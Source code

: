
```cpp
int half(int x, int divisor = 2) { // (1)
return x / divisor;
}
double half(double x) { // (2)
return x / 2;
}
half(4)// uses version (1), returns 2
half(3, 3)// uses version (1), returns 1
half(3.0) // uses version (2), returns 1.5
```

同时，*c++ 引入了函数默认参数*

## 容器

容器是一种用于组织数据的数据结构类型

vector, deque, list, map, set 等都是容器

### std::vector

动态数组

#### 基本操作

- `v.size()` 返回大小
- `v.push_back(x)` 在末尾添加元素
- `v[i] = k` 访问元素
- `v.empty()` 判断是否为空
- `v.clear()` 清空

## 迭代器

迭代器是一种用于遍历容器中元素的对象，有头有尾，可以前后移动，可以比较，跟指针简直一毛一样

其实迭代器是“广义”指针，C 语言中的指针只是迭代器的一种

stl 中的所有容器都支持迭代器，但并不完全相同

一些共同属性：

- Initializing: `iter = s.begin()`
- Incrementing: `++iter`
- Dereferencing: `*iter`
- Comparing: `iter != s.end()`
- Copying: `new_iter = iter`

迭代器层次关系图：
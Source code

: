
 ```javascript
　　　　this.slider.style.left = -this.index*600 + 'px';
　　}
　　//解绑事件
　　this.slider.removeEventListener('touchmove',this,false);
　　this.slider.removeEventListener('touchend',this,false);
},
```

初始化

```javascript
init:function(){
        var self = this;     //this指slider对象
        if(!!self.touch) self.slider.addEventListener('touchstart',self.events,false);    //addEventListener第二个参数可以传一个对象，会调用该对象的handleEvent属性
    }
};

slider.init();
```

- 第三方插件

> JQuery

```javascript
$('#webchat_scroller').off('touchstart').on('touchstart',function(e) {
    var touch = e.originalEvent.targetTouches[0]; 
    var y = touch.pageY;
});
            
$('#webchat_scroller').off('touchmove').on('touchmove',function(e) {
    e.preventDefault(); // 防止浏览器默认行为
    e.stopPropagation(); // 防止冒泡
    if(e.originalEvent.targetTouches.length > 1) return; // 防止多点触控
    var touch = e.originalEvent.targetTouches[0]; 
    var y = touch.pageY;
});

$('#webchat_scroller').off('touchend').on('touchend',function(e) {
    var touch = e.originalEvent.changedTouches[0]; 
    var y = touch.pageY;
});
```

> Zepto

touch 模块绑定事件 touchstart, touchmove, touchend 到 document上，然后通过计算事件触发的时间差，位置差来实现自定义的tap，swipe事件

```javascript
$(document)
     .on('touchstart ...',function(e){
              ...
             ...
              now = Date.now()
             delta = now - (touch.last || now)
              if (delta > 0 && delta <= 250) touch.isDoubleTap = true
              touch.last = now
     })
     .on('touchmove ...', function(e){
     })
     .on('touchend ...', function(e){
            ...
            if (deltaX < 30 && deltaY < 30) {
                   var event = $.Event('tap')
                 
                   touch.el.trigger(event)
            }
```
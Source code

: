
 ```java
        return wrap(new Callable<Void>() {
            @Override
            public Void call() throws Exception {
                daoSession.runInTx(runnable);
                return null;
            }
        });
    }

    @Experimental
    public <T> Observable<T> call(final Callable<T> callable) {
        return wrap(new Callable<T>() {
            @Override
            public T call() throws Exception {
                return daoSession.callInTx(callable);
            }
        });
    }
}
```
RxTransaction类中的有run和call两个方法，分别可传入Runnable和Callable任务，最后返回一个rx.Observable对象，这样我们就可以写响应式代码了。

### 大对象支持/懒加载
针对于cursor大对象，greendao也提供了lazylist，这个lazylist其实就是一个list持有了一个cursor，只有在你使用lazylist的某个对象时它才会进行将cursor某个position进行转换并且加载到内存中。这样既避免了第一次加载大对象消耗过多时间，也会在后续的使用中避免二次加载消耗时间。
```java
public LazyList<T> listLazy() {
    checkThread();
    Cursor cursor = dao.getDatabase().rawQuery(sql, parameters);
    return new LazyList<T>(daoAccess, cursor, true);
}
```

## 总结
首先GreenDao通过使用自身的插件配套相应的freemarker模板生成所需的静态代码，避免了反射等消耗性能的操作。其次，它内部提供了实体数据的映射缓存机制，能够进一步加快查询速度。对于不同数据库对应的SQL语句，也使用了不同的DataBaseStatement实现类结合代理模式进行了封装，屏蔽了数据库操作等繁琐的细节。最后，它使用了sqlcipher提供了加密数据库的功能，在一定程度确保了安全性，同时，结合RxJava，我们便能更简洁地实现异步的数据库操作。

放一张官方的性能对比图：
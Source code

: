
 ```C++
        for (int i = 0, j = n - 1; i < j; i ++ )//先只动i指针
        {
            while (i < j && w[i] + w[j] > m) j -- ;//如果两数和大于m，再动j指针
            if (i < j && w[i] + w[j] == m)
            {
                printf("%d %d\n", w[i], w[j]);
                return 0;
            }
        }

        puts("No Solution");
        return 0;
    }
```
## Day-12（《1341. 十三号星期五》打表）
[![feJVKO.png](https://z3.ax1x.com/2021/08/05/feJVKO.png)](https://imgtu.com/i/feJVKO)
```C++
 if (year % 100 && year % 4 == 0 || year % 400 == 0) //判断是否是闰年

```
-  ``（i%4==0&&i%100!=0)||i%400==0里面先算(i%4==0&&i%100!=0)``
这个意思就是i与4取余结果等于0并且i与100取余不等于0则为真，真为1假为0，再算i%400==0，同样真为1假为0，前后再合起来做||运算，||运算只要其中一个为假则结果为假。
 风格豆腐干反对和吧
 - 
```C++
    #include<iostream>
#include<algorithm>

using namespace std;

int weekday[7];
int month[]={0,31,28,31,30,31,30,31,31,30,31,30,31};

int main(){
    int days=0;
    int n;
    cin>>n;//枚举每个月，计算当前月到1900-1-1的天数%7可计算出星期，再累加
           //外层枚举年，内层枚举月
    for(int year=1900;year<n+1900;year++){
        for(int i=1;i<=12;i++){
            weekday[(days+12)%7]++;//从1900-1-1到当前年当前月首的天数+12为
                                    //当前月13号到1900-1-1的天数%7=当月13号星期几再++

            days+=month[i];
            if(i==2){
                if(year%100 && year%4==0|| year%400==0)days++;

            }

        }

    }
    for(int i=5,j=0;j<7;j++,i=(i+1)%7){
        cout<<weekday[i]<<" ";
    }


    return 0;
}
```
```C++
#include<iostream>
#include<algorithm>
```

◇ ◇ ◇ ◇ ◇

_PROBLEM TO WORK ON:_ Number of lines above with the word "year": supply it alone.

_RESPONSE AREA:_ 3